Tirei uma questão aleatória de nível fácil da minha mente. Copiei-a no papel e passei para Apolo. Ele olhou para a questão e ficou pensativo. Sua testa franzida, seus dedos da mão que seguravam a caneta batiam na em sequência. Seus cabelos pretos num penteado bagunçado que o deixava mais bonito. Os olhos pretos fixos no papel. Ele se encurvou um pouco e começou a escrever. Seu braço tocou no meu e, nesse instante, um choque leve passou pelo meu corpo, quase que aquecendo-o. Seu braço esquerdo continuou ali em contato com o meu. Aquilo me deixava desconfortável, mas ao mesmo tempo eu não queria desfazer o contato. E o que era aquela reação, aqueles pensamentos? De repente, senti-me ridículo.
Apolo me mostrou o caderno.
_Essa equação tá certa?
Acordei de meus devaneios. Olhei para a interpretação numérica de Apolo sobre o texto.
_Quase correta. Você só deve trocar esse sinal. É positivo, ao invés de negativo.
Expliquei o porquê daquilo. Ele prestava atenção. Pelo menos o contato dos braços foi desfeito. Ou eu deveria dizer infelizmente? "Esquece isso, Kevin" disse para mim mesmo mentalmente.
A aula continuou e, ao final, Apolo já conseguia interpretar os problemas com relativa facilidade.
_Não sei como você faz isso. - ele disse enquanto guardava seus objetos no estojo.
_Isso o quê? - perguntei.
_Enfiar a matéria na cabeça dos alunos.
Sorri com o elogio (não corei, alegria).
_Obrigado, Apolo.
_Não, obrigado digo eu.
_Vou preparar materiais para nossa próxima aula. Eu não sabia o que ia ensinar hoje.
_Estranho, porque a aula foi muito proveitosa. - ele disse com sorriso.
Saímos juntos da sala, eu pensava no que eu faria naquele fim de tarde. Eram quatro horas da tarde.
_Tá com fome, professor? - perguntou Apolo.
_Estou... vou ver se encontro algo na cantina.
_Vamos no shopping aqui perto. - ele disse - A gente come e aproveita para conversar.
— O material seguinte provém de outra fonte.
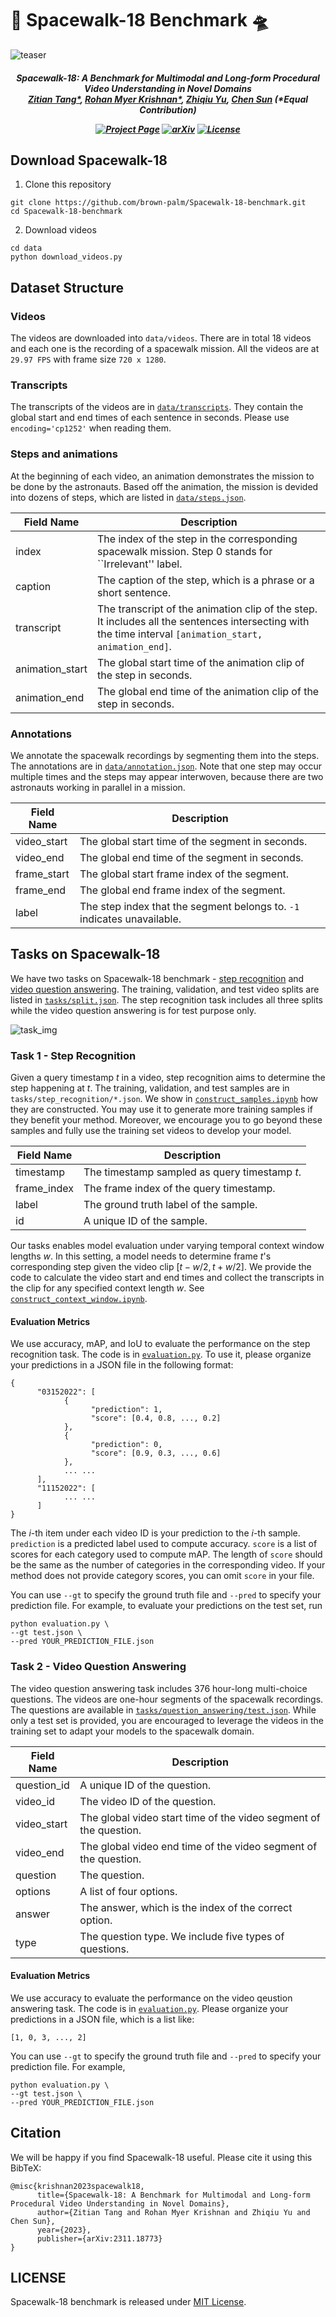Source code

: # 🚀 Spacewalk-18 Benchmark 🛸

![teaser](assets/teaser.gif)

<h5 align="center">

**Spacewalk-18: A Benchmark for Multimodal and Long-form Procedural Video Understanding in Novel Domains** <br>
[Zitian Tang*](https://zitiantang.github.io/), [Rohan Myer Krishnan*](https://scholar.google.com/citations?user=koxiPYIAAAAJ), [Zhiqiu Yu](), [Chen Sun](https://chensun.me/index.html) (*Equal Contribution)

[![Project Page](https://img.shields.io/badge/Project_Page-green)](https://github.com/brown-palm/Spacewalk-18-benchmark/blob/main/LICENSE)
[![arXiv](https://img.shields.io/badge/Arxiv-2311.18773-AD1C18.svg?logo=arXiv)](https://arxiv.org/abs/2311.18773)
[![License](https://img.shields.io/badge/License-MIT-yellow)](https://github.com/brown-palm/Spacewalk-18-benchmark/blob/main/LICENSE)
<br>

</h5>

## Download Spacewalk-18

1. Clone this repository
```
git clone https://github.com/brown-palm/Spacewalk-18-benchmark.git
cd Spacewalk-18-benchmark
```

2. Download videos
```
cd data
python download_videos.py
```

## Dataset Structure

### Videos

The videos are downloaded into `data/videos`. There are in total 18 videos and each one is the recording of a spacewalk mission. All the videos are at `29.97 FPS` with frame size ``720 x 1280``.

### Transcripts
The transcripts of the videos are in [`data/transcripts`](data/transcripts). They contain the global start and end times of each sentence in seconds. Please use `encoding='cp1252'` when reading them.

### Steps and animations
At the beginning of each video, an animation demonstrates the mission to be done by the astronauts. Based off the animation, the mission is devided into dozens of steps, which are listed in [`data/steps.json`](data/steps.json).

| Field Name         | Description                                                         |
|--------------------|---------------------------------------------------------------------|
| index              | The index of the step in the corresponding spacewalk mission. Step 0 stands for ``Irrelevant'' label. |
| caption            | The caption of the step, which is a phrase or a short sentence.     |
| transcript         | The transcript of the animation clip of the step. It includes all the sentences intersecting with the time interval `[animation_start, animation_end]`.  |
| animation_start    | The global start time of the animation clip of the step in seconds. |
| animation_end      | The global end time of the animation clip of the step in seconds.   |

### Annotations

We annotate the spacewalk recordings by segmenting them into the steps. The annotations are in [`data/annotation.json`](data/annotation.json). Note that one step may occur multiple times and the steps may appear interwoven, because there are two astronauts working in parallel in a mission.

| Field Name         | Description                                                              |
|--------------------|--------------------------------------------------------------------------|
| video_start        | The global start time of the segment in seconds.                         |
| video_end          | The global end time of the segment in seconds.                           |
| frame_start        | The global start frame index of the segment.                             |
| frame_end          | The global end frame index of the segment.                               |
| label              | The step index that the segment belongs to. `-1` indicates unavailable.  |

## Tasks on Spacewalk-18
We have two tasks on Spacewalk-18 benchmark - [step recognition](#Task-1---Step-Recognition) and [video question answering](#Task-2---Video-Question-Answering). The training, validation, and test video splits are listed in [`tasks/split.json`](tasks/split.json). The step recognition task includes all three splits while the video question answering is for test purpose only.

![task_img](assets/task_img.png)

### Task 1 - Step Recognition
Given a query timestamp $t$ in a video, step recognition aims to determine the step happening at $t$. The training, validation, and test samples are in `tasks/step_recognition/*.json`. We show in [`construct_samples.ipynb`](https://github.com/brown-palm/Spacewalk-18-benchmark/blob/main/tasks/step_recognition/construct_samples.ipynb) how they are constructed. You may use it to generate more training samples if they benefit your method. Moreover, we encourage you to go beyond these samples and fully use the training set videos to develop your model.

| Field Name         | Description                                            |
|--------------------|--------------------------------------------------------|
| timestamp          | The timestamp sampled as query timestamp $t$.        |
| frame_index        | The frame index of the query timestamp.             |
| label              | The ground truth label of the sample.                  |
| id                 | A unique ID of the sample.                             |

Our tasks enables model evaluation under varying temporal context window lengths $w$. In this setting, a model needs to determine frame $t$'s corresponding step given the video clip $[t-w/2, t+w/2]$. We provide the code to calculate the video start and end times and collect the transcripts in the clip for any specified context length $w$. See [`construct_context_window.ipynb`](https://github.com/brown-palm/Spacewalk-18-benchmark/blob/main/tasks/step_recognition/construct_context_window.ipynb).

#### Evaluation Metrics
We use accuracy, mAP, and IoU to evaluate the performance on the step recognition task. The code is in [`evaluation.py`](tasks/step_recognition/evaluation.py). To use it, please organize your predictions in a JSON file in the following format:
```
{
      "03152022": [
            {
                  "prediction": 1,
                  "score": [0.4, 0.8, ..., 0.2]
            },
            {
                  "prediction": 0,
                  "score": [0.9, 0.3, ..., 0.6]
            },
            ... ...
      ],
      "11152022": [
            ... ...
      ]
}
```
The $i$-th item under each video ID is your prediction to the $i$-th sample. `prediction` is a predicted label used to compute accuracy. `score` is a list of scores for each category used to compute mAP. The length of `score` should be the same as the number of categories in the corresponding video. If your method does not provide category scores, you can omit `score` in your file.

You can use `--gt` to specify the ground truth file and `--pred` to specify your prediction file. For example, to evaluate your predictions on the test set, run
```
python evaluation.py \
--gt test.json \
--pred YOUR_PREDICTION_FILE.json
```

### Task 2 - Video Question Answering
The video question answering task includes 376 hour-long multi-choice questions. The videos are one-hour segments of the spacewalk recordings. The questions are available in [`tasks/question_answering/test.json`](https://github.com/brown-palm/Spacewalk-18-benchmark/blob/main/tasks/question_answering/test.json). While only a test set is provided, you are encouraged to leverage the videos in the training set to adapt your models to the spacewalk domain.

| Field Name               | Description                                          |
|--------------------------|------------------------------------------------------|
| question_id              | A unique ID of the question. |
| video_id                 | The video ID of the question. |
| video_start              | The global video start time of the video segment of the question. |
| video_end                | The global video end time of the video segment of the question. |
| question    | The question. |
| options     | A list of four options. |
| answer      | The answer, which is the index of the correct option. |
| type        | The question type. We include five types of questions. |

#### Evaluation Metrics
We use accuracy to evaluate the performance on the video qeustion answering task. The code is in [`evaluation.py`](tasks/question_answering/evaluation.py). Please organize your predictions in a JSON file, which is a list like:
```
[1, 0, 3, ..., 2]
```

You can use `--gt` to specify the ground truth file and `--pred` to specify your prediction file. For example,
```
python evaluation.py \
--gt test.json \
--pred YOUR_PREDICTION_FILE.json
```

## Citation

We will be happy if you find Spacewalk-18 useful. Please cite it using this BibTeX:
```
@misc{krishnan2023spacewalk18,
      title={Spacewalk-18: A Benchmark for Multimodal and Long-form Procedural Video Understanding in Novel Domains}, 
      author={Zitian Tang and Rohan Myer Krishnan and Zhiqiu Yu and Chen Sun},
      year={2023},
      publisher={arXiv:2311.18773}
}
```

## LICENSE
Spacewalk-18 benchmark is released under [MIT License](LICENSE).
Fiquei totalmente chocado com o convite. Pensei se seria uma boa ideia aceitar. Talvez não fosse bom ficar muito próximo de Apolo, principalmente por causa de seu pai. Mas por outro lado, eu não conseguiria negar, seria falta de educação. E ele parecia dizer aquilo tão naturalmente. Definitivamente não negaria.
_Vamos. - eu disse.
Quando saímos do colégio, vi vários alunos no pátio que acenaram para mim. Alguns passavam e cumprimentavam.
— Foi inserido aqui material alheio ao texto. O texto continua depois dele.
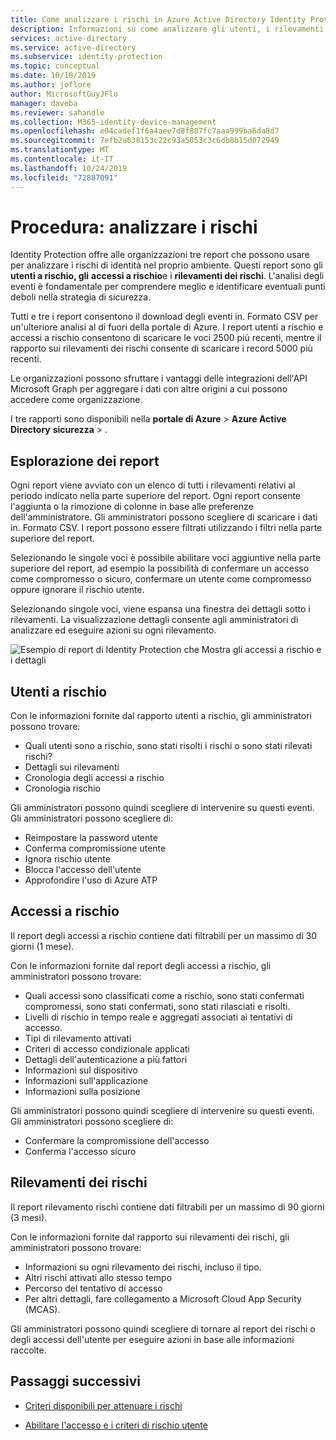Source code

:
 ```yaml
---
title: Come analizzare i rischi in Azure Active Directory Identity Protection
description: Informazioni su come analizzare gli utenti, i rilevamenti e gli accessi a rischio in Azure Active Directory Identity Protection
services: active-directory
ms.service: active-directory
ms.subservice: identity-protection
ms.topic: conceptual
ms.date: 10/18/2019
ms.author: joflore
author: MicrosoftGuyJFlo
manager: daveba
ms.reviewer: sahandle
ms.collection: M365-identity-device-management
ms.openlocfilehash: e04cadef1f6a4aee7d8f807fc7aaa999ba6da8d7
ms.sourcegitcommit: 7efb2a638153c22c93a5053c3c6db8b15d072949
ms.translationtype: MT
ms.contentlocale: it-IT
ms.lasthandoff: 10/24/2019
ms.locfileid: "72887091"
---
```

# <a name="how-to-investigate-risk"></a>Procedura: analizzare i rischi

Identity Protection offre alle organizzazioni tre report che possono usare per analizzare i rischi di identità nel proprio ambiente. Questi report sono gli **utenti a rischio, gli** **accessi a rischio**e i **rilevamenti dei rischi**. L'analisi degli eventi è fondamentale per comprendere meglio e identificare eventuali punti deboli nella strategia di sicurezza.

Tutti e tre i report consentono il download degli eventi in. Formato CSV per un'ulteriore analisi al di fuori della portale di Azure. I report utenti a rischio e accessi a rischio consentono di scaricare le voci 2500 più recenti, mentre il rapporto sui rilevamenti dei rischi consente di scaricare i record 5000 più recenti.

Le organizzazioni possono sfruttare i vantaggi delle integrazioni dell'API Microsoft Graph per aggregare i dati con altre origini a cui possono accedere come organizzazione.

I tre rapporti sono disponibili nella **portale di Azure** > **Azure Active Directory** **sicurezza** > .

## <a name="navigating-the-reports"></a>Esplorazione dei report

Ogni report viene avviato con un elenco di tutti i rilevamenti relativi al periodo indicato nella parte superiore del report. Ogni report consente l'aggiunta o la rimozione di colonne in base alle preferenze dell'amministratore. Gli amministratori possono scegliere di scaricare i dati in. Formato CSV. I report possono essere filtrati utilizzando i filtri nella parte superiore del report.

Selezionando le singole voci è possibile abilitare voci aggiuntive nella parte superiore del report, ad esempio la possibilità di confermare un accesso come compromesso o sicuro, confermare un utente come compromesso oppure ignorare il rischio utente.

Selezionando singole voci, viene espansa una finestra dei dettagli sotto i rilevamenti. La visualizzazione dettagli consente agli amministratori di analizzare ed eseguire azioni su ogni rilevamento. 

![Esempio di report di Identity Protection che Mostra gli accessi a rischio e i dettagli](./media/howto-identity-protection-investigate-risk/identity-protection-risky-sign-ins-report.png)

## <a name="risky-users"></a>Utenti a rischio

Con le informazioni fornite dal rapporto utenti a rischio, gli amministratori possono trovare:

- Quali utenti sono a rischio, sono stati risolti i rischi o sono stati rilevati rischi?
- Dettagli sui rilevamenti
- Cronologia degli accessi a rischio
- Cronologia rischio
 
Gli amministratori possono quindi scegliere di intervenire su questi eventi. Gli amministratori possono scegliere di:

- Reimpostare la password utente
- Conferma compromissione utente
- Ignora rischio utente
- Blocca l'accesso dell'utente
- Approfondire l'uso di Azure ATP

## <a name="risky-sign-ins"></a>Accessi a rischio

Il report degli accessi a rischio contiene dati filtrabili per un massimo di 30 giorni (1 mese).

Con le informazioni fornite dal report degli accessi a rischio, gli amministratori possono trovare:

- Quali accessi sono classificati come a rischio, sono stati confermati compromessi, sono stati confermati, sono stati rilasciati e risolti.
- Livelli di rischio in tempo reale e aggregati associati ai tentativi di accesso.
- Tipi di rilevamento attivati
- Criteri di accesso condizionale applicati
- Dettagli dell'autenticazione a più fattori
- Informazioni sul dispositivo
- Informazioni sull'applicazione
- Informazioni sulla posizione

Gli amministratori possono quindi scegliere di intervenire su questi eventi. Gli amministratori possono scegliere di:

- Confermare la compromissione dell'accesso
- Conferma l'accesso sicuro

## <a name="risk-detections"></a>Rilevamenti dei rischi

Il report rilevamento rischi contiene dati filtrabili per un massimo di 90 giorni (3 mesi).

Con le informazioni fornite dal rapporto sui rilevamenti dei rischi, gli amministratori possono trovare:

- Informazioni su ogni rilevamento dei rischi, incluso il tipo.
- Altri rischi attivati allo stesso tempo
- Percorso del tentativo di accesso
- Per altri dettagli, fare collegamento a Microsoft Cloud App Security (MCAS).

Gli amministratori possono quindi scegliere di tornare al report dei rischi o degli accessi dell'utente per eseguire azioni in base alle informazioni raccolte.

## <a name="next-steps"></a>Passaggi successivi

- [Criteri disponibili per attenuare i rischi](concept-identity-protection-policies.md)

- [Abilitare l'accesso e i criteri di rischio utente](howto-identity-protection-configure-risk-policies.md)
_Eles adoram você. - disse Apolo.
Fiquei feliz com aquele comentário. Bem na saída do colégio, vi Augusto de longe conversando com Alice, a professora de português. Ela me viu primeiro e acenou. Augusto virou-se e acenou também após identificar-nos. Apolo e eu devolvemos os cumprimentos de longe, mas nossa rota era para o lado oposto.
Fomos a pé mesmo. No caminho, pensei em tudo o que acontecia. A situação da minha vida parecia sólida... mas eu sabia que uma perturbação mínima no sistema seria o bastante para desestabilizá-lo.
A verdade era que Apolo era puro líquido. Lidar com ele era complicado, não só porque ele por si só era complicado, mas também por causa de seu pai. Um erro e tudo aquilo iria para o chão, e todos sabem o quão difícil é recolher a água que se espalha por uma superfície.
O problema é que eu não estava lidando só com Apolo. Aquiles estaria sempre ali, por perto. E diferente de Apolo, Aquiles não era simplesmente líquido...
Aquiles era como o mar, e se eu não fosse cauteloso, acabaria afogando-me em sua imensidão.